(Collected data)
==================================================
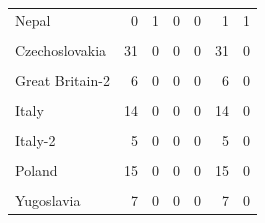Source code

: \documentclass[
]{article}
\begin{document}
\begin{table}[H]
\begin{tabular}[t]{lrrrrrr}
\addlinespace
Nepal & 0 & 1 & 0 & 0 & 1 & 1\\
\cellcolor{gray!10}{Belgium} & \cellcolor{gray!10}{27} & \cellcolor{gray!10}{0} & \cellcolor{gray!10}{0} & \cellcolor{gray!10}{0} & \cellcolor{gray!10}{27} & \cellcolor{gray!10}{0}\\
Czechoslovakia & 31 & 0 & 0 & 0 & 31 & 0\\
\cellcolor{gray!10}{France-2} & \cellcolor{gray!10}{6} & \cellcolor{gray!10}{0} & \cellcolor{gray!10}{0} & \cellcolor{gray!10}{0} & \cellcolor{gray!10}{6} & \cellcolor{gray!10}{0}\\
Great Britain-2 & 6 & 0 & 0 & 0 & 6 & 0\\
\addlinespace
\cellcolor{gray!10}{Hungary} & \cellcolor{gray!10}{6} & \cellcolor{gray!10}{0} & \cellcolor{gray!10}{0} & \cellcolor{gray!10}{0} & \cellcolor{gray!10}{6} & \cellcolor{gray!10}{0}\\
Italy & 14 & 0 & 0 & 0 & 14 & 0\\
\cellcolor{gray!10}{Italy-1} & \cellcolor{gray!10}{5} & \cellcolor{gray!10}{0} & \cellcolor{gray!10}{0} & \cellcolor{gray!10}{0} & \cellcolor{gray!10}{5} & \cellcolor{gray!10}{0}\\
Italy-2 & 5 & 0 & 0 & 0 & 5 & 0\\
\cellcolor{gray!10}{Latvia} & \cellcolor{gray!10}{7} & \cellcolor{gray!10}{0} & \cellcolor{gray!10}{0} & \cellcolor{gray!10}{0} & \cellcolor{gray!10}{7} & \cellcolor{gray!10}{0}\\
\addlinespace
Poland & 15 & 0 & 0 & 0 & 15 & 0\\
\cellcolor{gray!10}{Switzerland-2} & \cellcolor{gray!10}{4} & \cellcolor{gray!10}{0} & \cellcolor{gray!10}{0} & \cellcolor{gray!10}{0} & \cellcolor{gray!10}{4} & \cellcolor{gray!10}{0}\\
Yugoslavia & 7 & 0 & 0 & 0 & 7 & 0\\
\bottomrule
\end{tabular}
\end{table}
\end{document}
==================================================
**Problem to work on**
Start copying at the line that contains "Poland & 15 & 0 & 0 & 0 & 15 & 0\\" and stop after the last line of the records, keeping every line exactly.

**Response to the exercise**
Poland & 15 & 0 & 0 & 0 & 15 & 0\\
\cellcolor{gray!10}{Switzerland-2} & \cellcolor{gray!10}{4} & \cellcolor{gray!10}{0} & \cellcolor{gray!10}{0} & \cellcolor{gray!10}{0} & \cellcolor{gray!10}{4} & \cellcolor{gray!10}{0}\\
Yugoslavia & 7 & 0 & 0 & 0 & 7 & 0\\
\bottomrule
\end{tabular}
\end{table}
\end{document}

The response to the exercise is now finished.